The doctor whined on that ‘oh we don’t do dentistry stuff here (ironically when she called me in she was standing under a large sign saying Dentistry – This Way), you have to go to the other place across town’. I explained to her that I’d already been there and their website was a lying crock of shit and could she give me a prescription for antibiotics. She examined my mouth and told me what I could have told her in the first place, which is that I have a dental abscess. She then wittered on about how I haven’t followed the correct ‘procedure’ to be seen and annoyingly made it seem as if she was doing me a favour in writing my prescription even though I, as a taxpayer, am technically her employer.

This is just one minor example of why the NHS is rubbish and why no other nation has copied the all in one and one size fits all British National Health Service. Just to get a prescription for a basic commonly available drug meant I had to deal with bureaucracy, producer capture, deliberate obstruction, rude staff, intrusive questioning and inefficiency. What is quite illustrative of the problem with the NHS, from my dealings with it yesterday was that the only person I encountered who treated me with respect or politeness was the person who worked for the private sector pharmacist, the public employees on the other hand were rude, obstructive and useless.

I would like to point out that my experiences and frustration with the NHS are only minor ones, many peoples experiences of the NHS are far far worse than mine.

To my American readers, if you think that Obamacare is a disaster now, just wait until it morphs into an American National Heath Service, you will have all that which is wrong with the British NHS but on a much larger scale.

Look to the disaster that is the British NHS and behold the future health care system that is coming to the USA. I live in your socialist health-care future, and it stinks.

 

1 Comment on "Americans!
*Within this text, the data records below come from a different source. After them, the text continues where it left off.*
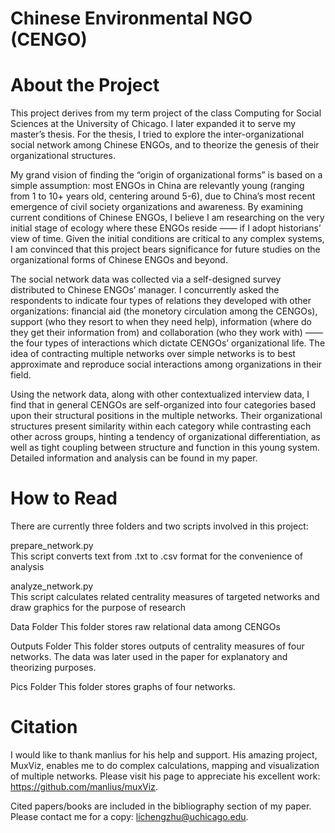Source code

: # Chinese Environmental NGO (CENGO)

# About the Project

This project derives from my term project of the class Computing for Social Sciences at the University of Chicago. I later expanded it to serve my master’s thesis. For the thesis, I tried to explore the inter-organizational social network among Chinese ENGOs, and to theorize the genesis of their organizational structures.

My grand vision of finding the “origin of organizational forms” is based on a simple assumption: most ENGOs in China are relevantly young (ranging from 1 to 10+ years old, centering around 5-6), due to China’s most recent emergence of civil society organizations and awareness. By examining current conditions of Chinese ENGOs, I believe I am researching on the very initial stage of ecology where these ENGOs reside —— if I adopt historians’ view of time. Given the initial conditions are critical to any complex systems, I am convinced that this project bears significance for future studies on the organizational forms of Chinese ENGOs and beyond.

The social network data was collected via a self-designed survey distributed to Chinese ENGOs’ manager. I concurrently asked the respondents to indicate four types of relations they developed with other organizations: financial aid (the monetory circulation among the CENGOs), support (who they resort to when they need help), information (where do they get their information from) and collaboration (who they work with) —— the four types of interactions which dictate CENGOs’ organizational life. The idea of contracting multiple networks over simple networks is to best approximate and reproduce social interactions among organizations in their field.

Using the network data, along with other contextualized interview data, I find that in general CENGOs are self-organized into four categories based upon their structural positions in the multiple networks. Their organizational structures present similarity within each category while contrasting each other across groups, hinting a tendency of organizational differentiation, as well as tight coupling between structure and function in this young system. Detailed information and analysis can be found in my paper.



# How to Read

There are currently three folders and two scripts involved in this project:

prepare_network.py   
This script converts text from .txt to .csv format for the convenience of analysis

analyze_network.py   
This script calculates related centrality measures of targeted networks and draw graphics for the purpose of research

Data Folder
This folder stores raw relational data among CENGOs

Outputs Folder
This folder stores outputs of centrality measures of four networks. The data was later used in the paper for explanatory and theorizing purposes.

Pics Folder
This folder stores graphs of four networks.



# Citation 

I would like to thank manlius for his help and support. His amazing project, MuxViz, enables me to do complex calculations, mapping and visualization of multiple networks. Please visit his page to appreciate his excellent work: https://github.com/manlius/muxViz.

Cited papers/books are included in the bibliography section of my paper. Please contact me for a copy: lichengzhu@uchicago.edu.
Look on the British National Health service and despair, this is your Obamacare future."

  1. Mandy Thomson | September 9, 2014 at 1:18 pm |

    The whole NHS model is underfunded and unfit for purpose – I rarely encounter anything that they can do properly or competently, certainly in their service delivery, although it does have some excellent doctors. In fact, as a UK citizen, I have private health insurance and try to avoid the NHS – and no, I’m on a far from large income, but I only pay £35.00 a month for my insurance, plus £14.00 for dental – so PLEASE don’t tell me how “private healthcare is only for the well off” – it depends on your priorities. While there ARE people in the UK who are in real poverty and hardship, and can barely afford food, there are plenty more who would spend this money on luxuries first, then say they can’t afford health or dental care (and these are the people who often choose to neglect their health anyway, even with free to use healthcare, until it becomes critical…)
    However, having said that, neither the British nor the American systems can offer real and equal choice regardless of income – instead of looking to the NHS as a model of reform, why doesn’t the US look at GERMAN system, which has mixed funding and is celebrated as one of the best healthcare systems in the world?